═══ INFORMATION GIVEN

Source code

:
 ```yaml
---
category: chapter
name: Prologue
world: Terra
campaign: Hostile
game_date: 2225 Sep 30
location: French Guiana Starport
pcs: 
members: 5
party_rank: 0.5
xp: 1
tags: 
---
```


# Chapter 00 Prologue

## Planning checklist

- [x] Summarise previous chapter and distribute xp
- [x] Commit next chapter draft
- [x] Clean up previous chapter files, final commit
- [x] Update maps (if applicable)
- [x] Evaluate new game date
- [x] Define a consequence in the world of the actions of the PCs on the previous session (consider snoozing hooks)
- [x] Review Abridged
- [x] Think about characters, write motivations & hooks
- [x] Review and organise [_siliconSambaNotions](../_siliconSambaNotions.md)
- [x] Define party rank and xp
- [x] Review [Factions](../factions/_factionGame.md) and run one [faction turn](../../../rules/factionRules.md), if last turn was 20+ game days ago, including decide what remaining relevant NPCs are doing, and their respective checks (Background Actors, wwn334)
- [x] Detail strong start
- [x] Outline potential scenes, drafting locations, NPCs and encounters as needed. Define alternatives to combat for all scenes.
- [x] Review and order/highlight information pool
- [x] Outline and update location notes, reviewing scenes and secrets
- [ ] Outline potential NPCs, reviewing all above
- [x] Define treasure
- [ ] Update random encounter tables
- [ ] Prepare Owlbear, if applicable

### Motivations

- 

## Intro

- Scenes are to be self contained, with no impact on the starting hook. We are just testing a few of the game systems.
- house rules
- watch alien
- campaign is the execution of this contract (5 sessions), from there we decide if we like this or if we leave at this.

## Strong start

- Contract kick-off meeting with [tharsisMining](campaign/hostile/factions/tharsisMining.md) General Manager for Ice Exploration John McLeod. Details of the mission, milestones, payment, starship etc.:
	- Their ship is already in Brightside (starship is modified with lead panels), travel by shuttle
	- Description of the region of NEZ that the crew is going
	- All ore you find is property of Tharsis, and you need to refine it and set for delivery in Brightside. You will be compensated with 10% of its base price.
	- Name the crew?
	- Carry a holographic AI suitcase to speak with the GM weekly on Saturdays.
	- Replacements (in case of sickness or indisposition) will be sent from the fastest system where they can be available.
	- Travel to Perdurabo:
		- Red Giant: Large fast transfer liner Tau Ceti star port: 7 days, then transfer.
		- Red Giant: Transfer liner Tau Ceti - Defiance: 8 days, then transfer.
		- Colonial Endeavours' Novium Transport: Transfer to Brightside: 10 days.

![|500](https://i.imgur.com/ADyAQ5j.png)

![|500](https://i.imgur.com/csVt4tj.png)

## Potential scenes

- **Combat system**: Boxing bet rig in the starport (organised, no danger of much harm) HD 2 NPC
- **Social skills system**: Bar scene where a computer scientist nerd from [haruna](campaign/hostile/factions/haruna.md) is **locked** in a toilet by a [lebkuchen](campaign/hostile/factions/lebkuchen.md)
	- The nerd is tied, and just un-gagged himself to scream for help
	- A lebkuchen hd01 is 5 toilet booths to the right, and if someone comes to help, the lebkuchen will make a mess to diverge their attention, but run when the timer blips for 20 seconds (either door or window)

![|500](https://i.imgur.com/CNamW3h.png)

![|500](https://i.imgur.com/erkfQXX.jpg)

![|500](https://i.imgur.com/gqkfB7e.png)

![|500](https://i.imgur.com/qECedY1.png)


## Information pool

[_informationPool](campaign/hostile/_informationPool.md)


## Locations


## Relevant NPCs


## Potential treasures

══════

EXERCISE OBJECTIVE >>
Transcribe every entry exactly, omitting nothing.

RESPONSE AREA >>
Source code

:
 ```yaml
---
category: chapter
name: Prologue
world: Terra
campaign: Hostile
game_date: 2225 Sep 30
location: French Guiana Starport
pcs: 
members: 5
party_rank: 0.5
xp: 1
tags: 
---
```


# Chapter 00 Prologue

## Planning checklist

- [x] Summarise previous chapter and distribute xp
- [x] Commit next chapter draft
- [x] Clean up previous chapter files, final commit
- [x] Update maps (if applicable)
- [x] Evaluate new game date
- [x] Define a consequence in the world of the actions of the PCs on the previous session (consider snoozing hooks)
- [x] Review Abridged
- [x] Think about characters, write motivations & hooks
- [x] Review and organise [_siliconSambaNotions](../_siliconSambaNotions.md)
- [x] Define party rank and xp
- [x] Review [Factions](../factions/_factionGame.md) and run one [faction turn](../../../rules/factionRules.md), if last turn was 20+ game days ago, including decide what remaining relevant NPCs are doing, and their respective checks (Background Actors, wwn334)
- [x] Detail strong start
- [x] Outline potential scenes, drafting locations, NPCs and encounters as needed. Define alternatives to combat for all scenes.
- [x] Review and order/highlight information pool
- [x] Outline and update location notes, reviewing scenes and secrets
- [ ] Outline potential NPCs, reviewing all above
- [x] Define treasure
- [ ] Update random encounter tables
- [ ] Prepare Owlbear, if applicable

### Motivations

- 

## Intro

- Scenes are to be self contained, with no impact on the starting hook. We are just testing a few of the game systems.
- house rules
- watch alien
- campaign is the execution of this contract (5 sessions), from there we decide if we like this or if we leave at this.

## Strong start

- Contract kick-off meeting with [tharsisMining](campaign/hostile/factions/tharsisMining.md) General Manager for Ice Exploration John McLeod. Details of the mission, milestones, payment, starship etc.:
	- Their ship is already in Brightside (starship is modified with lead panels), travel by shuttle
	- Description of the region of NEZ that the crew is going
	- All ore you find is property of Tharsis, and you need to refine it and set for delivery in Brightside. You will be compensated with 10% of its base price.
	- Name the crew?
	- Carry a holographic AI suitcase to speak with the GM weekly on Saturdays.
	- Replacements (in case of sickness or indisposition) will be sent from the fastest system where they can be available.
	- Travel to Perdurabo:
		- Red Giant: Large fast transfer liner Tau Ceti star port: 7 days, then transfer.
		- Red Giant: Transfer liner Tau Ceti - Defiance: 8 days, then transfer.
		- Colonial Endeavours' Novium Transport: Transfer to Brightside: 10 days.

![|500](https://i.imgur.com/ADyAQ5j.png)

![|500](https://i.imgur.com/csVt4tj.png)

## Potential scenes

- **Combat system**: Boxing bet rig in the starport (organised, no danger of much harm) HD 2 NPC
- **Social skills system**: Bar scene where a computer scientist nerd from [haruna](campaign/hostile/factions/haruna.md) is **locked** in a toilet by a [lebkuchen](campaign/hostile/factions/lebkuchen.md)
	- The nerd is tied, and just un-gagged himself to scream for help
	- A lebkuchen hd01 is 5 toilet booths to the right, and if someone comes to help, the lebkuchen will make a mess to diverge their attention, but run when the timer blips for 20 seconds (either door or window)

![|500](https://i.imgur.com/CNamW3h.png)

![|500](https://i.imgur.com/erkfQXX.jpg)

![|500](https://i.imgur.com/gqkfB7e.png)

![|500](https://i.imgur.com/qECedY1.png)


## Information pool

[_informationPool](campaign/hostile/_informationPool.md)


## Locations


## Relevant NPCs


## Potential treasures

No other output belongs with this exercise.